Shouldn't be 3x3 convolution much faster on GPU (OpenCL)

Question

I'm learning how to optimize code for GPU. I read about importance of memory locality. I've also seen some tutorials and examples of GPU convolution. Based on that I wrote and tested several own kernels. Surprisingly I found that the simplest naive kernell is the fastest!? and it is jut <10x faster than CPU. (Yes I amortized upload/download time by running the kenrnel 64x).

What I do wrong? I woud expect that convolution is just that kind of operation for which GPUs are optimized. If I can get 100x speed-up on matrix multiplication, why convolution is so slow?

performance [CPU ticks/pixel] (lower is better):

CPU-naive 9.5
GPU-naive 1.64
GPU-local 2.56
GPU-local_async 15.10
GPU-scanline-private 7.35
GPU-scanline_async 15.37

EDIT: GPU-scanline_async I made later after reading advices about async_work_group_copy

I wonder 2 things:

Is the kernel speed limited by memory bandwidth or by computing power? From what I read I would expect memory. But the results of the tests show the opposite.
- Kernel GPU-local is slower than GPU-naive even though it does much less global memory reads
- modification of the kernel by gaussian-filter coeffs (i.e. add multiplication per each pixel) makes it >2x slower, although it does same number of memory reads
- But if it is limited by processing power than why I get 100x faster matrix-multiplication on GPU than on CPU ?
why the kernel GPU-scanline-private is so slow? The memory locality is much better (just 3 instead of 9 reads from global memory per pixel) and the logic is minimal (no ifs/switches)

The test was done on my laptop with CPU Intel Core i7 6700HQ Skylake and GPU nVidia 960M by running the kernels 64x/frame on floating point array of 256x256 pixels. The code full can be seen here.

=========== Kernel codes ===========

kernel GPU-Naive 2D global=(256,256) local=(16,16)

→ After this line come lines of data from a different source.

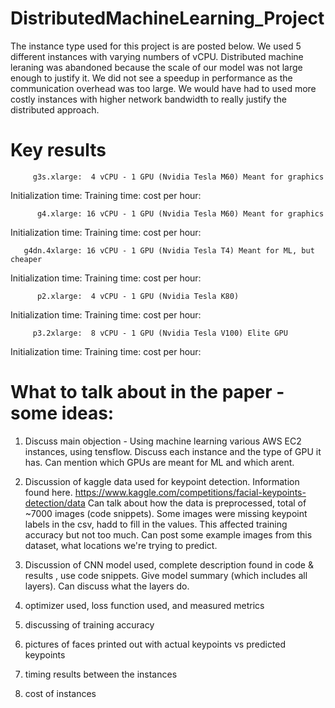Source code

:# DistributedMachineLearning_Project

The instance type used for this project is are posted below. We used 5 different instances with varying numbers of vCPU. Distributed machine leraning was abandoned because the scale of our model was not large enough to justify it. We did not see a speedup in performance as the communication overhead was too large. We would have had to used more costly instances with higher network bandwidth to really justify the distributed approach.

# Key results

         g3s.xlarge:  4 vCPU - 1 GPU (Nvidia Tesla M60) Meant for graphics
Initialization time:
      Training time:
      cost per hour:

          g4.xlarge: 16 vCPU - 1 GPU (Nvidia Tesla M60) Meant for graphics
Initialization time:
      Training time:
      cost per hour:

       g4dn.4xlarge: 16 vCPU - 1 GPU (Nvidia Tesla T4) Meant for ML, but cheaper
Initialization time:
      Training time:
      cost per hour:

          p2.xlarge:  4 vCPU - 1 GPU (Nvidia Tesla K80) 
Initialization time:
      Training time:
      cost per hour:

         p3.2xlarge:  8 vCPU - 1 GPU (Nvidia Tesla V100) Elite GPU
Initialization time:
      Training time:
      cost per hour:

# What to talk about in the paper - some ideas:

1) Discuss main objection - Using machine learning various AWS EC2 instances, using tensflow. Discuss each instance and the type of GPU it has. Can mention which GPUs are meant for ML and which arent.

2) Discussion of kaggle data used for keypoint detection. Information found here.
https://www.kaggle.com/competitions/facial-keypoints-detection/data
Can talk about how the data is preprocessed, total of ~7000 images (code snippets). Some images were missing keypoint labels in the csv, hadd to fill in the values. This affected training accuracy but not too much. Can post some example images from this dataset, what locations we're trying to predict.

3) Discussion of CNN model used, complete description found in code & results , use code snippets. Give model summary (which includes all layers). Can discuss what the layers do.

4) optimizer used, loss function used, and measured metrics

5) discussing of training accuracy

6) pictures of faces printed out with actual keypoints vs predicted keypoints

7) timing results between the instances

8) cost of instances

__kernel void blur2D_naive(
    __global float* I, 
    __global float* O
){
    const int ix = get_global_id (0)+1;
    const int iy = get_global_id (1)+1;
    const int nx = get_global_size(0)+2;

    int i = iy * nx + ix;

    // 1.6 ticks/pixel
    O[i] =( I[i-nx-1] + I[i-nx] + I[i-nx+1] +
            I[i   -1] + I[i   ] + I[i   +1] +
            I[i+nx-1] + I[i+nx] + I[i+nx+1] ) * 0.11111111111;
    // modified with gaussian mask 4.9 ticks/pixel
    //O[i] =( 0.0625*I[i-nx-1] + 0.125*I[i-nx] + 0.0625*I[i-nx+1] +
    //        0.125 *I[i   -1] + 0.25 *I[i   ] + 0.125 *I[i   +1] +
    //        0.0625*I[i+nx-1] + 0.125*I[i+nx] + 0.0625*I[i+nx+1] );
}

kernel GPU-local 2D global=(256,256) local=(16,16)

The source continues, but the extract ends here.